What you will do –
Each line of the entries that mentions the string "regular" needs to be reported.

- - - - -

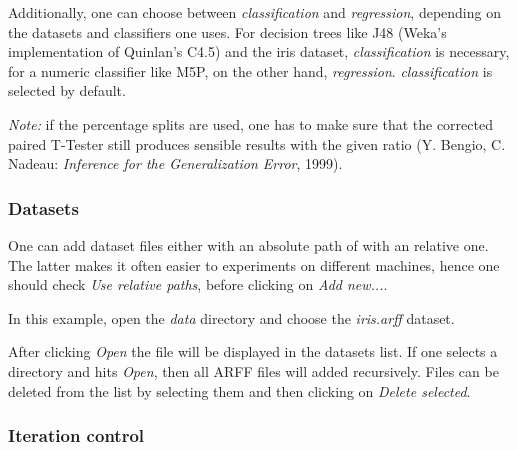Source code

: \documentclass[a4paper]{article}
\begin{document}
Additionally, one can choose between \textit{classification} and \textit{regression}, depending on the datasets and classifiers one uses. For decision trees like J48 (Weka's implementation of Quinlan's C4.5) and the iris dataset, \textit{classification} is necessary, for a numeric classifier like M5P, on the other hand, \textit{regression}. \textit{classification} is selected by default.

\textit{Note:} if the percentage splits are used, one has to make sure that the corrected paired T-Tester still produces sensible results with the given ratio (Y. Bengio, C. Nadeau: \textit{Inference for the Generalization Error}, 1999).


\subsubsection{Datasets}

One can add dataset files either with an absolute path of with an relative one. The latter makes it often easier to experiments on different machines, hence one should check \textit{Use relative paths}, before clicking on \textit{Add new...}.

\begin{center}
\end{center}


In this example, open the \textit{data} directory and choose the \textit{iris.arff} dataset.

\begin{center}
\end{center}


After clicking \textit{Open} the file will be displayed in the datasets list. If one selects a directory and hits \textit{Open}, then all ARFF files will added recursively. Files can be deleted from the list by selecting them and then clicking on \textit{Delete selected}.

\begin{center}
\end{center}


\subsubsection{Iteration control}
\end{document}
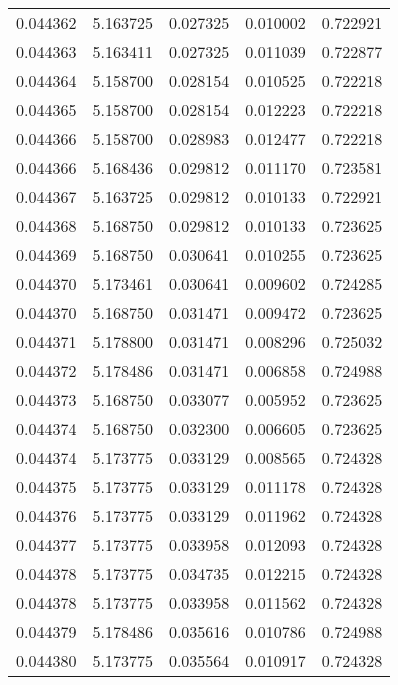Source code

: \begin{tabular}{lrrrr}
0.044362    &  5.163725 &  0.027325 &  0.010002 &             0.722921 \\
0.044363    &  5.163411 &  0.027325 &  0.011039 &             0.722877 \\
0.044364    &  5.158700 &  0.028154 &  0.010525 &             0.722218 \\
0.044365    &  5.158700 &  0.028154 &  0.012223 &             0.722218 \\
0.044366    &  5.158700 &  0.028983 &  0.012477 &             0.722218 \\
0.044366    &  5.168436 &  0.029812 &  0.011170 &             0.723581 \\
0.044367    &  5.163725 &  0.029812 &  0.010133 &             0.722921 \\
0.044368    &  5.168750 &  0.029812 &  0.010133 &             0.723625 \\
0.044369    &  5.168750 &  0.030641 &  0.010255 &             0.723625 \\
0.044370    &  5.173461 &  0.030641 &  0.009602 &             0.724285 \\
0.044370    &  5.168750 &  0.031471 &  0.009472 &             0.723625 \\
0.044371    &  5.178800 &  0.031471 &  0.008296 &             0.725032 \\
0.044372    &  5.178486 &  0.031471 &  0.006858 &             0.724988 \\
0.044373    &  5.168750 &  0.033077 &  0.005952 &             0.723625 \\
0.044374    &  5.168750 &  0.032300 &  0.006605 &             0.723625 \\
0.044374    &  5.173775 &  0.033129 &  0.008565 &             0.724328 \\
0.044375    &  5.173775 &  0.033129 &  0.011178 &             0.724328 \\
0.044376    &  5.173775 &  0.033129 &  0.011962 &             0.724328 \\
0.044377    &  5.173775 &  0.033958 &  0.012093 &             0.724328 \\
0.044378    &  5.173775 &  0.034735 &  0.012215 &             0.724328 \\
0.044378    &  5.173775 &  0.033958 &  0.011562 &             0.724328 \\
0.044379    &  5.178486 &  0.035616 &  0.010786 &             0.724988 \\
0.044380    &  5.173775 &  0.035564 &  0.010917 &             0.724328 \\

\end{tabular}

- - - - -

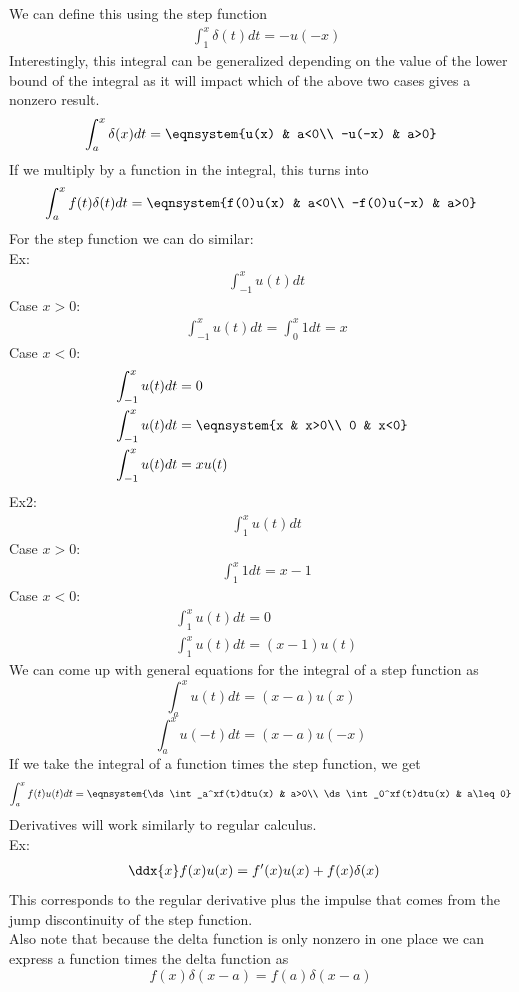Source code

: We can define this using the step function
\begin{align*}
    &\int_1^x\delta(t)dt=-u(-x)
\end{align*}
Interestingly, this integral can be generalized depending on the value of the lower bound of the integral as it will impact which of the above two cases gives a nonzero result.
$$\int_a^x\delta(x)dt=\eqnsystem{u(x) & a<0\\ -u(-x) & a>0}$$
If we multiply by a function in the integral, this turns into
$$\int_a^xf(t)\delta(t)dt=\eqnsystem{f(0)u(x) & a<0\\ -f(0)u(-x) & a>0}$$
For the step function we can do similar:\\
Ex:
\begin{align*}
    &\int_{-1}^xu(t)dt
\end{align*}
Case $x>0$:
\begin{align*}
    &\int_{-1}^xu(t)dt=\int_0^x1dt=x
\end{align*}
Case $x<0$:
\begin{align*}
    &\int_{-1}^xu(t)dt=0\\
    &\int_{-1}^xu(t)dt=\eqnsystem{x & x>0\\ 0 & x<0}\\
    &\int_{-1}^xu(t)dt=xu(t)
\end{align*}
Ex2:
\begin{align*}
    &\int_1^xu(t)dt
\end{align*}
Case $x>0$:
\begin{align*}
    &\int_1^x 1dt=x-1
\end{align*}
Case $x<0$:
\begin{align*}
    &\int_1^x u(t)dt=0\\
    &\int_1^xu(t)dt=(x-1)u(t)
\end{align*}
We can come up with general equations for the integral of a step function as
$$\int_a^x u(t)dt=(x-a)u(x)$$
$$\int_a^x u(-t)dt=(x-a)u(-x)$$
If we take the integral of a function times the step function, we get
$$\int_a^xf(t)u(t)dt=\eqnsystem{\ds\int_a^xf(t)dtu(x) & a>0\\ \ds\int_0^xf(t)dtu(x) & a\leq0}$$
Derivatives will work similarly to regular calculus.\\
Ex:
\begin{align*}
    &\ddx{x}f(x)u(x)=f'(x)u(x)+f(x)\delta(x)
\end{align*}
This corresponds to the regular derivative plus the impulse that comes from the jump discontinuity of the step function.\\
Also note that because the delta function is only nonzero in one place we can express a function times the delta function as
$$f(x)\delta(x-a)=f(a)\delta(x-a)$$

- - - - -

Answer space –
Derivatives will work similarly to regular calculus.\\
This corresponds to the regular derivative plus the impulse that comes from the jump discontinuity of the step function.\\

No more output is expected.